20. Agreement Severable. In the event that any provision in this Agreement shall be held invalid or unenforceable, such provision shall be severable from, and such invalidity or unenforceability shall not be construed to have any effect on, the remaining provisions of this Agreement.

21. Modifications to the Agreement. This Agreement constitutes the entire understanding of the parties on the subjects covered. The Employee expressly warrants that he or she is not executing this Agreement in reliance on any promises, representations, or inducements other than those contained herein. Except as otherwise provided herein, modifications to this Agreement or the Plan can be made only in an express written contract executed by a duly authorized officer of the Company.

22. Amendment, Suspension, or Termination of the Plan. By accepting this SAR, the Employee expressly warrants that he or she has received a SAR to purchase stock under the Plan, and has received, read and understood a description of the Plan. The Employee understands that the Plan is discretionary in nature and may be modified, suspended or terminated by the Company at any time.

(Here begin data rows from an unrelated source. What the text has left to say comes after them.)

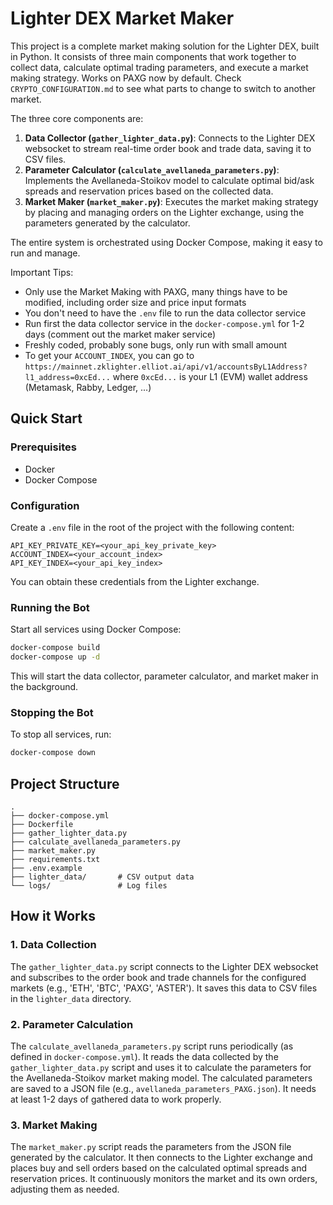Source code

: # Lighter DEX Market Maker

This project is a complete market making solution for the Lighter DEX, built in Python. It consists of three main components that work together to collect data, calculate optimal trading parameters, and execute a market making strategy.
Works on PAXG now by default. Check `CRYPTO_CONFIGURATION.md` to see what parts to change to switch to another market.

The three core components are:
1.  **Data Collector (`gather_lighter_data.py`)**: Connects to the Lighter DEX websocket to stream real-time order book and trade data, saving it to CSV files.
2.  **Parameter Calculator (`calculate_avellaneda_parameters.py`)**: Implements the Avellaneda-Stoikov model to calculate optimal bid/ask spreads and reservation prices based on the collected data.
3.  **Market Maker (`market_maker.py`)**: Executes the market making strategy by placing and managing orders on the Lighter exchange, using the parameters generated by the calculator.

The entire system is orchestrated using Docker Compose, making it easy to run and manage.

Important Tips:
- Only use the Market Making with PAXG, many things have to be modified, including order size and price input formats
- You don't need to have the `.env` file to run the data collector service
- Run first the data collector service in the `docker-compose.yml` for 1-2 days (comment out the market maker service)
- Freshly coded, probably sone bugs, only run with small amount
- To get your `ACCOUNT_INDEX`, you can go to\
   `https://mainnet.zklighter.elliot.ai/api/v1/accountsByL1Address?l1_address=0xcEd...` where `0xcEd...` is your L1 (EVM) wallet address (Metamask, Rabby, Ledger, ...)

## Quick Start

### Prerequisites
*   Docker
*   Docker Compose

### Configuration

Create a `.env` file in the root of the project with the following content:

```
API_KEY_PRIVATE_KEY=<your_api_key_private_key>
ACCOUNT_INDEX=<your_account_index>
API_KEY_INDEX=<your_api_key_index>
```

You can obtain these credentials from the Lighter exchange.

### Running the Bot

Start all services using Docker Compose:
```bash
docker-compose build
docker-compose up -d
```

This will start the data collector, parameter calculator, and market maker in the background.

### Stopping the Bot

To stop all services, run:
```bash
docker-compose down
```

## Project Structure

```
.
├── docker-compose.yml
├── Dockerfile
├── gather_lighter_data.py
├── calculate_avellaneda_parameters.py
├── market_maker.py
├── requirements.txt
├── .env.example
├── lighter_data/       # CSV output data
└── logs/               # Log files
```

## How it Works

### 1. Data Collection

The `gather_lighter_data.py` script connects to the Lighter DEX websocket and subscribes to the order book and trade channels for the configured markets (e.g., 'ETH', 'BTC', 'PAXG', 'ASTER'). It saves this data to CSV files in the `lighter_data` directory.

### 2. Parameter Calculation

The `calculate_avellaneda_parameters.py` script runs periodically (as defined in `docker-compose.yml`). It reads the data collected by the `gather_lighter_data.py` script and uses it to calculate the parameters for the Avellaneda-Stoikov market making model. The calculated parameters are saved to a JSON file (e.g., `avellaneda_parameters_PAXG.json`). It needs at least 1-2 days of gathered data to work properly.

### 3. Market Making

The `market_maker.py` script reads the parameters from the JSON file generated by the calculator. It then connects to the Lighter exchange and places buy and sell orders based on the calculated optimal spreads and reservation prices. It continuously monitors the market and its own orders, adjusting them as needed.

23. Section 409A. Under Section 409A of the Internal Revenue Code of 1986, as amended, a SAR that vests after December 31, 2004, that was granted with a per share Grant Price that is determined by the Internal Revenue Service (the “IRS”) to be less than the fair market value of a share of common stock on the date of grant (a “discount SAR”) may be considered “deferred compensation.” A SAR that is a “discount SAR” may result in (i) income recognition by the Employee prior to the exercise of the SAR, (ii) an additional twenty percent (20%) tax, and (iii) potential penalty and interest charges. The Employee acknowledges that the Company cannot and has not guaranteed that the IRS will agree that the per Share Grant Price of this SAR equals or exceeds the Fair Market Value of a Share on the date of grant in a later examination. The Employee agrees that if the IRS determines that this SAR was granted with a per Share Grant Price that was less than the Fair Market Value of a Share on the date of grant, the Employee will be solely responsible for the Employee’s costs related to such a determination.

24. Notice of Governing Law. This Agreement shall be governed by, and construed in accordance with, the laws of the State of California without regard to principles of conflict of laws.